WHAT YOU HAVE TO DO: Every line from the one holding "Ein gewaltiger Garten, Pflanzen" through the one holding "muß Sie dringend" in the data below must be returned exactly, both ends included, with pictures left out and nothing else added.

INPUT:
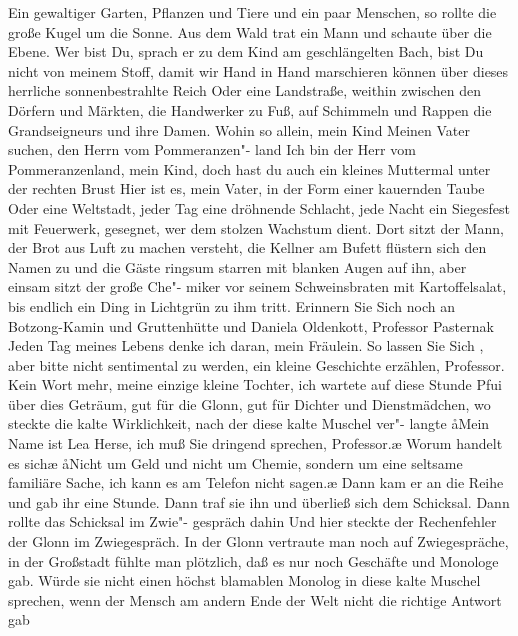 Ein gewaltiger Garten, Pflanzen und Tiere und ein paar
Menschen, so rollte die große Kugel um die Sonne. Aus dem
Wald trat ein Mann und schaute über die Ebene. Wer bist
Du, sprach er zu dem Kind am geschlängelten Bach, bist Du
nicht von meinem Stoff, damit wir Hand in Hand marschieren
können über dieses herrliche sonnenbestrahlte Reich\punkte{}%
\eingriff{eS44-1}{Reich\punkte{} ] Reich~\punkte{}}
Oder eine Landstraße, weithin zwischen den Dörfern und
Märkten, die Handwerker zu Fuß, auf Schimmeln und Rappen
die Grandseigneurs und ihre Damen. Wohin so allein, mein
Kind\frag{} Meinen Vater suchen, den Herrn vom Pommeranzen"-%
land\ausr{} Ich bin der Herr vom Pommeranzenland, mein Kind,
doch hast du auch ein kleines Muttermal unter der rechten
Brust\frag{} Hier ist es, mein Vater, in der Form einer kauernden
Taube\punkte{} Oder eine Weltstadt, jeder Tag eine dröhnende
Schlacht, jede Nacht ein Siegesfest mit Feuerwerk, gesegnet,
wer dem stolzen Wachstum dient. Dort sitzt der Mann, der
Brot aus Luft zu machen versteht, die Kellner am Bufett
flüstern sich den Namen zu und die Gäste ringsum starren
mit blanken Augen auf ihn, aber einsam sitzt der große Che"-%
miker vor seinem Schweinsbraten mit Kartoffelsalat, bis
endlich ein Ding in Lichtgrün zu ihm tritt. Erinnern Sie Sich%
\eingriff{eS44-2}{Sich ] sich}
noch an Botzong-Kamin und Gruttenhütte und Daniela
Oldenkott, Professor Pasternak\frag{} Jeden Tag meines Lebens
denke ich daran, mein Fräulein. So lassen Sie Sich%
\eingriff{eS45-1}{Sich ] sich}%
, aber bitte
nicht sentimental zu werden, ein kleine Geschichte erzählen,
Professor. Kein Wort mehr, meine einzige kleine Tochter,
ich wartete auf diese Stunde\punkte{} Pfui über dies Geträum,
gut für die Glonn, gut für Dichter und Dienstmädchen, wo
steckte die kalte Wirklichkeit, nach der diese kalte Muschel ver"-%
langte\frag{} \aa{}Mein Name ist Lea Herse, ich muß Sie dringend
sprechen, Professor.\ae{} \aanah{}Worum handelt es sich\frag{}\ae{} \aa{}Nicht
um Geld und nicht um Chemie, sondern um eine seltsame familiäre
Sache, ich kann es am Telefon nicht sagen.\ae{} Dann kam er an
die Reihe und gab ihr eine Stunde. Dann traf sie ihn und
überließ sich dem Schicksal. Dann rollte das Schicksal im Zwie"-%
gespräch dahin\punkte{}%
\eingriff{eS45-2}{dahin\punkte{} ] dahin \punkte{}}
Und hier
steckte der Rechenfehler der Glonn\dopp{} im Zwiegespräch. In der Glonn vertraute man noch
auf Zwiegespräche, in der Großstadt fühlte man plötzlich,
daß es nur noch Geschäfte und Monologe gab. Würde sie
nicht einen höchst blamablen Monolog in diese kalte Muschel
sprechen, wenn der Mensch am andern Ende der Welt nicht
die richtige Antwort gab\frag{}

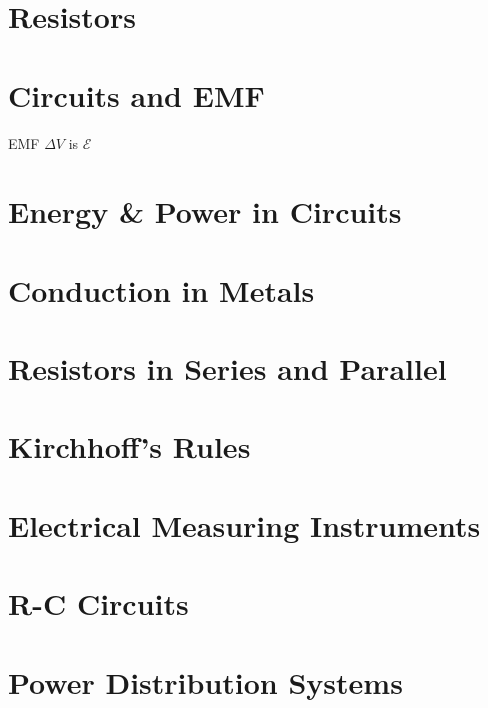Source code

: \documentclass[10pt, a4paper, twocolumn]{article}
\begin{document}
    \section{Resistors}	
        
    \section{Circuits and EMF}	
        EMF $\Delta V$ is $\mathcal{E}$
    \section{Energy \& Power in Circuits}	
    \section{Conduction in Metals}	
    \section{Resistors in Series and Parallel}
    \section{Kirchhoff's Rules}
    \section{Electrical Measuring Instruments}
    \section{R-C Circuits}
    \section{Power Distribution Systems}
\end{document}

* * *

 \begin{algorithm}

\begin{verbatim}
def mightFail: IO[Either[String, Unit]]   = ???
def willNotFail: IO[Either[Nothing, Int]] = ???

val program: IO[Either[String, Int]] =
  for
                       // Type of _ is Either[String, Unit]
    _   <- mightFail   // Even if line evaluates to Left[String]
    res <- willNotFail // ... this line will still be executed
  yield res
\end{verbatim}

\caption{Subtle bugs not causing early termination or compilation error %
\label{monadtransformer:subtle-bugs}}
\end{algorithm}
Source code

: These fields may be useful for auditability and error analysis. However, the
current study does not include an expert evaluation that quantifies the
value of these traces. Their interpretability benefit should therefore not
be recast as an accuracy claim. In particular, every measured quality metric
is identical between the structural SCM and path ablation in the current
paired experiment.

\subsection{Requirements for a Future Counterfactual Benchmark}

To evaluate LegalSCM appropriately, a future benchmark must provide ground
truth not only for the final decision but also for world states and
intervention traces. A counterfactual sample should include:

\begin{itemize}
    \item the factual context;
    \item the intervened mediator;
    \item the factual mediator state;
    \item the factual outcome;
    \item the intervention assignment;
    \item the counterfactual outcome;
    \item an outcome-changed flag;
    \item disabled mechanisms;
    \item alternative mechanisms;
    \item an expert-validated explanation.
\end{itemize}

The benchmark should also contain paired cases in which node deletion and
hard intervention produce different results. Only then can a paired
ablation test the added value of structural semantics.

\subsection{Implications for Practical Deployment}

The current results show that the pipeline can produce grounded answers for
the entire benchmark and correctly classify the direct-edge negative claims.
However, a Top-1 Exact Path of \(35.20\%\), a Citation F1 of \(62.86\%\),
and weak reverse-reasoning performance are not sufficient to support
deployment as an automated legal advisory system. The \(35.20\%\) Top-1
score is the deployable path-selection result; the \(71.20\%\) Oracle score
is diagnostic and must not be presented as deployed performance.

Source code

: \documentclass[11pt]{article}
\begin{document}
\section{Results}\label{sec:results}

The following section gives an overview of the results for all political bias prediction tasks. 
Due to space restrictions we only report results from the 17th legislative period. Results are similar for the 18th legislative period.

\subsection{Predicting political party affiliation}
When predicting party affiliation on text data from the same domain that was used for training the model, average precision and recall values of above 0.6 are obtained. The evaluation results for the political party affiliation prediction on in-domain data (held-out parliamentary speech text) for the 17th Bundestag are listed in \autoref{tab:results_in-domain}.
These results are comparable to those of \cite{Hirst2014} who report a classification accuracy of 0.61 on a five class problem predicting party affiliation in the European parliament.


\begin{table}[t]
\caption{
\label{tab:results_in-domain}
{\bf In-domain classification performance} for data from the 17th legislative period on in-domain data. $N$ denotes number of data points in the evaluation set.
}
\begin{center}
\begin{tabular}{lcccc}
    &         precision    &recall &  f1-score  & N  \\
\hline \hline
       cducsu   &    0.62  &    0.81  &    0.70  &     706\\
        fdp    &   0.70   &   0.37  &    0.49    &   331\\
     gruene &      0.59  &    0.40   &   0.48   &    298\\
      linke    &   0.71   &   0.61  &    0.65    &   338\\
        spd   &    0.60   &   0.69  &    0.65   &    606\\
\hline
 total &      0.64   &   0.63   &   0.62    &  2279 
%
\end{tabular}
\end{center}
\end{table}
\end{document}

ANSWER SECTION:
 Ein gewaltiger Garten, Pflanzen und Tiere und ein paar
Menschen, so rollte die große Kugel um die Sonne. Aus dem
Wald trat ein Mann und schaute über die Ebene. Wer bist
Du, sprach er zu dem Kind am geschlängelten Bach, bist Du
nicht von meinem Stoff, damit wir Hand in Hand marschieren
können über dieses herrliche sonnenbestrahlte Reich\punkte{}%
\eingriff{eS44-1}{Reich\punkte{} ] Reich~\punkte{}}
Oder eine Landstraße, weithin zwischen den Dörfern und
Märkten, die Handwerker zu Fuß, auf Schimmeln und Rappen
die Grandseigneurs und ihre Damen. Wohin so allein, mein
Kind\frag{} Meinen Vater suchen, den Herrn vom Pommeranzen"-%
land\ausr{} Ich bin der Herr vom Pommeranzenland, mein Kind,
doch hast du auch ein kleines Muttermal unter der rechten
Brust\frag{} Hier ist es, mein Vater, in der Form einer kauernden
Taube\punkte{} Oder eine Weltstadt, jeder Tag eine dröhnende
Schlacht, jede Nacht ein Siegesfest mit Feuerwerk, gesegnet,
wer dem stolzen Wachstum dient. Dort sitzt der Mann, der
Brot aus Luft zu machen versteht, die Kellner am Bufett
flüstern sich den Namen zu und die Gäste ringsum starren
mit blanken Augen auf ihn, aber einsam sitzt der große Che"-%
miker vor seinem Schweinsbraten mit Kartoffelsalat, bis
endlich ein Ding in Lichtgrün zu ihm tritt. Erinnern Sie Sich%
\eingriff{eS44-2}{Sich ] sich}
noch an Botzong-Kamin und Gruttenhütte und Daniela
Oldenkott, Professor Pasternak\frag{} Jeden Tag meines Lebens
denke ich daran, mein Fräulein. So lassen Sie Sich%
\eingriff{eS45-1}{Sich ] sich}%
, aber bitte
nicht sentimental zu werden, ein kleine Geschichte erzählen,
Professor. Kein Wort mehr, meine einzige kleine Tochter,
ich wartete auf diese Stunde\punkte{} Pfui über dies Geträum,
gut für die Glonn, gut für Dichter und Dienstmädchen, wo
steckte die kalte Wirklichkeit, nach der diese kalte Muschel ver"-%
langte\frag{} \aa{}Mein Name ist Lea Herse, ich muß Sie dringend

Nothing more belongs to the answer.